In his ground breaking book The Shape of Things To Come sci-fi writer HG Wells astonished polite society with his amazing future predictions. He concluded that the shape of things to come would be rectangular, and you only have to look around at TVs and computers to see he got that pretty much right.
If you were a proper inventor or scientist back then you would have hated HG Wells. There you are spending all day in a laboratory trying to come up with a machine that would transform a cold cheese sandwich into a hot cheese sandwich and all HG does is make up a load of crap about invisible men, Martians catching cold and being grabbed by the Morlocks (very painful - copyright Les Dennis) and it’s him who’s the millionaire. Then, to add insult to injury, you hear that Ian Breville up the road has beaten you to it with the sandwich thing. And you’ve got nothing but some burnt bread and a hot cheese blistered tongue.
But HG was nobody’s twit. He knew that the most exciting thing about technology isn’t what it can do in the present, it’s fantasising about what it might be like in the future.
Our grandfather’s believed that people in the 1990s would holiday on the moon, that everyone would dress in silver suits, that we’d have our food in the form of pills and our pills in the form of food (such as the amazing aspirin sprout). They endured poverty and fought wars safe in the knowledge that however bad things were for them, at least their grandchildren would live in a huge glass dome house which would contain an unusual looking plant.
How disappointed our grandfathers must be. Even the advances we’ve got are rubbish.
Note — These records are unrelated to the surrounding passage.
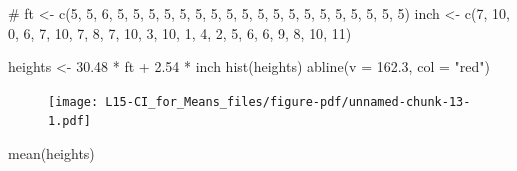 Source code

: \documentclass[
  letterpaper,
  DIV=11,
  numbers=noendperiod,
  oneside]{scrreprt}
\newenvironment{Shaded}{\begin{snugshade}}{\end{snugshade}}
\newcommand{\AttributeTok}[1]{\textcolor[rgb]{0.40,0.45,0.13}{#1}}
\newcommand{\CommentTok}[1]{\textcolor[rgb]{0.37,0.37,0.37}{#1}}
\newcommand{\DecValTok}[1]{\textcolor[rgb]{0.68,0.00,0.00}{#1}}
\newcommand{\FloatTok}[1]{\textcolor[rgb]{0.68,0.00,0.00}{#1}}
\newcommand{\FunctionTok}[1]{\textcolor[rgb]{0.28,0.35,0.67}{#1}}
\newcommand{\NormalTok}[1]{\textcolor[rgb]{0.00,0.23,0.31}{#1}}
\newcommand{\OtherTok}[1]{\textcolor[rgb]{0.00,0.23,0.31}{#1}}
\newcommand{\SpecialCharTok}[1]{\textcolor[rgb]{0.37,0.37,0.37}{#1}}
\newcommand{\StringTok}[1]{\textcolor[rgb]{0.13,0.47,0.30}{#1}}
\begin{document}
\begin{Shaded}
\begin{Highlighting}[]
\CommentTok{\# }
\NormalTok{ft }\OtherTok{\textless{}{-}} \FunctionTok{c}\NormalTok{(}\DecValTok{5}\NormalTok{, }\DecValTok{5}\NormalTok{, }\DecValTok{6}\NormalTok{, }\DecValTok{5}\NormalTok{, }\DecValTok{5}\NormalTok{, }\DecValTok{5}\NormalTok{, }\DecValTok{5}\NormalTok{, }\DecValTok{5}\NormalTok{, }\DecValTok{5}\NormalTok{, }\DecValTok{5}\NormalTok{, }\DecValTok{5}\NormalTok{, }\DecValTok{5}\NormalTok{, }\DecValTok{5}\NormalTok{, }\DecValTok{5}\NormalTok{, }\DecValTok{5}\NormalTok{, }\DecValTok{5}\NormalTok{, }\DecValTok{5}\NormalTok{, }\DecValTok{5}\NormalTok{, }\DecValTok{5}\NormalTok{, }\DecValTok{5}\NormalTok{, }\DecValTok{5}\NormalTok{, }\DecValTok{5}\NormalTok{)}
\NormalTok{inch }\OtherTok{\textless{}{-}} \FunctionTok{c}\NormalTok{(}\DecValTok{7}\NormalTok{, }\DecValTok{10}\NormalTok{, }\DecValTok{0}\NormalTok{, }\DecValTok{6}\NormalTok{, }\DecValTok{7}\NormalTok{, }\DecValTok{10}\NormalTok{, }\DecValTok{7}\NormalTok{, }\DecValTok{8}\NormalTok{, }\DecValTok{7}\NormalTok{, }\DecValTok{10}\NormalTok{, }\DecValTok{3}\NormalTok{, }\DecValTok{10}\NormalTok{, }\DecValTok{1}\NormalTok{, }\DecValTok{4}\NormalTok{, }\DecValTok{2}\NormalTok{, }\DecValTok{5}\NormalTok{, }\DecValTok{6}\NormalTok{, }\DecValTok{6}\NormalTok{, }\DecValTok{9}\NormalTok{, }\DecValTok{8}\NormalTok{, }\DecValTok{10}\NormalTok{, }\DecValTok{11}\NormalTok{)}

\NormalTok{heights }\OtherTok{\textless{}{-}} \FloatTok{30.48} \SpecialCharTok{*}\NormalTok{ ft }\SpecialCharTok{+} \FloatTok{2.54} \SpecialCharTok{*}\NormalTok{ inch}
\FunctionTok{hist}\NormalTok{(heights)}
\FunctionTok{abline}\NormalTok{(}\AttributeTok{v =} \FloatTok{162.3}\NormalTok{, }\AttributeTok{col =} \StringTok{"red"}\NormalTok{)}
\end{Highlighting}
\end{Shaded}

\begin{figure}[H]

{\centering \texttt{[image: L15-CI\_for\_Means\_files/figure-pdf/unnamed-chunk-13-1.pdf]}

}

\end{figure}

\begin{Shaded}
\begin{Highlighting}[]
\FunctionTok{mean}\NormalTok{(heights)}
\end{Highlighting}
\end{Shaded}
\end{document}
Almost every home in the country has its own computer, but it’s only ever used to play Tetris, the internet can provide hours of entertainment, but only to people who like Red Dwarf and child pornography, mobile phones allow us to communicate with anyone, anywhere on the planet as long as the conversation we want to have is “Hello….Can you hear me? What? You’re breaking up”.
And the only pleasure we can get is listening to the modern day HG Wells, Judith Hann, telling us that in 2025 people will have computers in their brains, wheels instead of legs and that the shape of things to come will be rhomboid.